In the material below, find the line that contains "As new releases" and the line that contains "## Sensitive Information Removed (1.1)", then write out exactly those two lines and everything between them.

- **SUPPLIED INFORMATION**
--------------------------------------------------
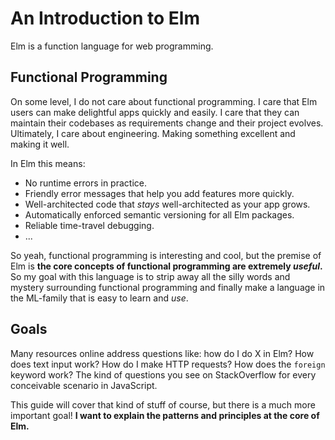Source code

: # An Introduction to Elm

Elm is a function language for web programming.


## Functional Programming

On some level, I do not care about functional programming. I care that Elm users can make delightful apps quickly and easily. I care that they can maintain their codebases as requirements change and their project evolves. Ultimately, I care about engineering. Making something excellent and making it well.

In Elm this means:

  - No runtime errors in practice.
  - Friendly error messages that help you add features more quickly.
  - Well-architected code that *stays* well-architected as your app grows.
  - Automatically enforced semantic versioning for all Elm packages.
  - Reliable time-travel debugging.
  - ...

So yeah, functional programming is interesting and cool, but the premise of Elm is **the core concepts of functional programming are extremely *useful*.** So my goal with this language is to strip away all the silly words and mystery surrounding functional programming and finally make a language in the ML-family that is easy to learn and *use*.


## Goals


Many resources online address questions like: how do I do X in Elm? How does text input work? How do I make HTTP requests? How does the `foreign` keyword work? The kind of questions you see on StackOverflow for every conceivable scenario in JavaScript.


This guide will cover that kind of stuff of course, but there is a much more important goal! **I want to explain the patterns and principles at the core of Elm.** 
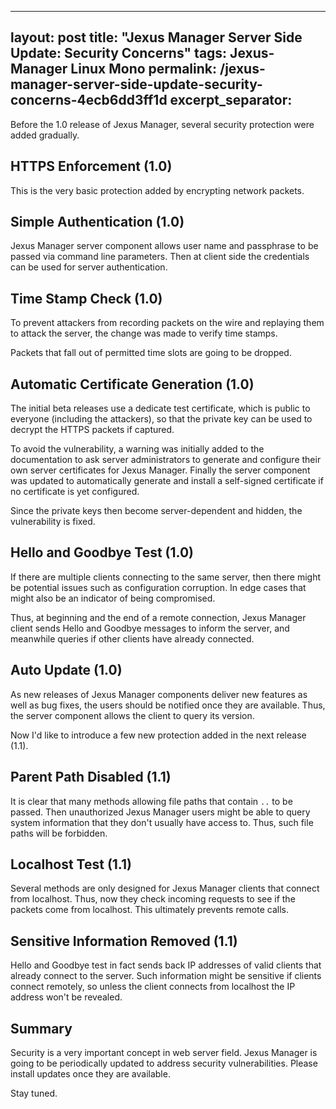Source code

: 
---
layout: post
title: "Jexus Manager Server Side Update: Security Concerns"
tags: Jexus-Manager Linux Mono
permalink: /jexus-manager-server-side-update-security-concerns-4ecb6dd3ff1d
excerpt_separator: <!--more-->
---
Before the 1.0 release of Jexus Manager, several security protection were added gradually.
<!--more-->

## HTTPS Enforcement (1.0)

This is the very basic protection added by encrypting network packets.

## Simple Authentication (1.0)

Jexus Manager server component allows user name and passphrase to be passed via command line parameters. Then at client side the credentials can be used for server authentication.

## Time Stamp Check (1.0)

To prevent attackers from recording packets on the wire and replaying them to attack the server, the change was made to verify time stamps.

Packets that fall out of permitted time slots are going to be dropped.

## Automatic Certificate Generation (1.0)

The initial beta releases use a dedicate test certificate, which is public to everyone (including the attackers), so that the private key can be used to decrypt the HTTPS packets if captured.

To avoid the vulnerability, a warning was initially added to the documentation to ask server administrators to generate and configure their own server certificates for Jexus Manager. Finally the server component was updated to automatically generate and install a self-signed certificate if no certificate is yet configured.

Since the private keys then become server-dependent and hidden, the vulnerability is fixed.

## Hello and Goodbye Test (1.0)

If there are multiple clients connecting to the same server, then there might be potential issues such as configuration corruption. In edge cases that might also be an indicator of being compromised. 

Thus, at beginning and the end of a remote connection, Jexus Manager client sends Hello and Goodbye messages to inform the server, and meanwhile queries if other clients have already connected.

## Auto Update (1.0)

As new releases of Jexus Manager components deliver new features as well as bug fixes, the users should be notified once they are available. Thus, the server component allows the client to query its version.

Now I'd like to introduce a few new protection added in the next release (1.1).

## Parent Path Disabled (1.1)

It is clear that many methods allowing file paths that contain `..` to be passed. Then unauthorized Jexus Manager users might be able to query system information that they don't usually have access to. Thus, such file paths will be forbidden.

## Localhost Test (1.1)

Several methods are only designed for Jexus Manager clients that connect from localhost. Thus, now they check incoming requests to see if the packets come from localhost. This ultimately prevents remote calls.

## Sensitive Information Removed (1.1)

Hello and Goodbye test in fact sends back IP addresses of valid clients that already connect to the server. Such information might be sensitive if clients connect remotely, so unless the client connects from localhost the IP address won't be revealed.

## Summary

Security is a very important concept in web server field. Jexus Manager is going to be periodically updated to address security vulnerabilities. Please install updates once they are available.

Stay tuned.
--------------------------------------------------
- **RESPONSE**
As new releases of Jexus Manager components deliver new features as well as bug fixes, the users should be notified once they are available. Thus, the server component allows the client to query its version.

Now I'd like to introduce a few new protection added in the next release (1.1).

## Parent Path Disabled (1.1)

It is clear that many methods allowing file paths that contain `..` to be passed. Then unauthorized Jexus Manager users might be able to query system information that they don't usually have access to. Thus, such file paths will be forbidden.

## Localhost Test (1.1)

Several methods are only designed for Jexus Manager clients that connect from localhost. Thus, now they check incoming requests to see if the packets come from localhost. This ultimately prevents remote calls.

## Sensitive Information Removed (1.1)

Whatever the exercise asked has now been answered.